(Plain-text document sources)

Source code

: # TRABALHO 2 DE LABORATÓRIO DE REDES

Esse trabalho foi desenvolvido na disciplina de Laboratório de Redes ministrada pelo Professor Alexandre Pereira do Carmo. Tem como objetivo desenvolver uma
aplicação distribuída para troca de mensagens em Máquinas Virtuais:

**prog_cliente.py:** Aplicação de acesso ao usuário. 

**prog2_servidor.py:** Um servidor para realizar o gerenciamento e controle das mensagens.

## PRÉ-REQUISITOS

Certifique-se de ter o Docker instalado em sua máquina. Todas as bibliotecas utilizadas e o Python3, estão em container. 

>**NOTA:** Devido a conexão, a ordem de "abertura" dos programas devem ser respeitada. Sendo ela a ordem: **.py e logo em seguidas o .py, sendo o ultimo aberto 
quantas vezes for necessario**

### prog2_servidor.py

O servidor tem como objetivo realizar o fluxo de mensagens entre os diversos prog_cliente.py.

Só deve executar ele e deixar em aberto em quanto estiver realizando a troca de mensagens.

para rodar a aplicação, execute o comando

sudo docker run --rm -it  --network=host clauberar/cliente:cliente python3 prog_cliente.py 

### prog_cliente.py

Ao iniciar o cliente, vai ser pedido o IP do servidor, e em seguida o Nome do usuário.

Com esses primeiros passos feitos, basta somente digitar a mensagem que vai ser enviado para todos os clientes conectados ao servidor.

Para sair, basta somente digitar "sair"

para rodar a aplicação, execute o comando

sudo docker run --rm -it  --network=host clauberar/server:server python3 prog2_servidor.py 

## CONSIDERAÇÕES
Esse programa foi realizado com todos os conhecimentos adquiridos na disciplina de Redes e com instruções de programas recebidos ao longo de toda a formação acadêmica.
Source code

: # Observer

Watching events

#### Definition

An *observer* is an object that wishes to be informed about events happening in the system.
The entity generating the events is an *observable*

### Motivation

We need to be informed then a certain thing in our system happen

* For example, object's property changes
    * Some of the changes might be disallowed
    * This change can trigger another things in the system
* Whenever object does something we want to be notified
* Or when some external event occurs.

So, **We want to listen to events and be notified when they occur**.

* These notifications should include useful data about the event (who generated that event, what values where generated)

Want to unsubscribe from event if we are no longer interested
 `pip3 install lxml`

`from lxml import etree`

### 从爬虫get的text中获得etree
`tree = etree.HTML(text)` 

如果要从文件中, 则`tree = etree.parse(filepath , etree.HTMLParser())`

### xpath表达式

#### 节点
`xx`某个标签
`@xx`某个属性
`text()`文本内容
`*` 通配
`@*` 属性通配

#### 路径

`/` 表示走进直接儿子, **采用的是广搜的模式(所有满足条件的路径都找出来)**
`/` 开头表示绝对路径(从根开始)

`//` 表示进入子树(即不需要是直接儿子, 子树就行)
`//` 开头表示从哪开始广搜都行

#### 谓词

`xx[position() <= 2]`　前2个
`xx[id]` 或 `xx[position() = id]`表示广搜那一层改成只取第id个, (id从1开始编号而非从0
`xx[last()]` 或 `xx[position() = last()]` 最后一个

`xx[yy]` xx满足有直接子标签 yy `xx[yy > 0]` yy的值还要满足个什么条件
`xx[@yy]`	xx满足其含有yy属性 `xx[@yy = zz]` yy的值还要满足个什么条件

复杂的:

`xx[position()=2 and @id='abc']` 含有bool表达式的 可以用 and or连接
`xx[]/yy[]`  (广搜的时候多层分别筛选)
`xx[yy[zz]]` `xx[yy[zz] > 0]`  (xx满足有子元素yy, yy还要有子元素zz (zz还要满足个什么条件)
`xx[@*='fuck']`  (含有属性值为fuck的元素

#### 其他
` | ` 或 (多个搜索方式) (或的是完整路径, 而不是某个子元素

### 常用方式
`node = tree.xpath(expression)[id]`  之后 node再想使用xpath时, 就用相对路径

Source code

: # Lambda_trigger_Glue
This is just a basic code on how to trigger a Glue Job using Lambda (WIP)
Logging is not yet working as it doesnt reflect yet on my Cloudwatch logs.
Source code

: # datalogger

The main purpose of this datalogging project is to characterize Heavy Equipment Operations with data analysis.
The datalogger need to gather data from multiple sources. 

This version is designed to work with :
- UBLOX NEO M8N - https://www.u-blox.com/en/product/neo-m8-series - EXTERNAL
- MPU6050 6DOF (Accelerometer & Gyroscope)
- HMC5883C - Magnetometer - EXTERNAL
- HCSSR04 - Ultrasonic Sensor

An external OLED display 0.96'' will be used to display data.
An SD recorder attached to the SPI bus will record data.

■ **ACTIVITY**
How many lines of the entries above contain the word "with"? Give the number alone.

■ **OUTPUT FOR THIS EXERCISE**
2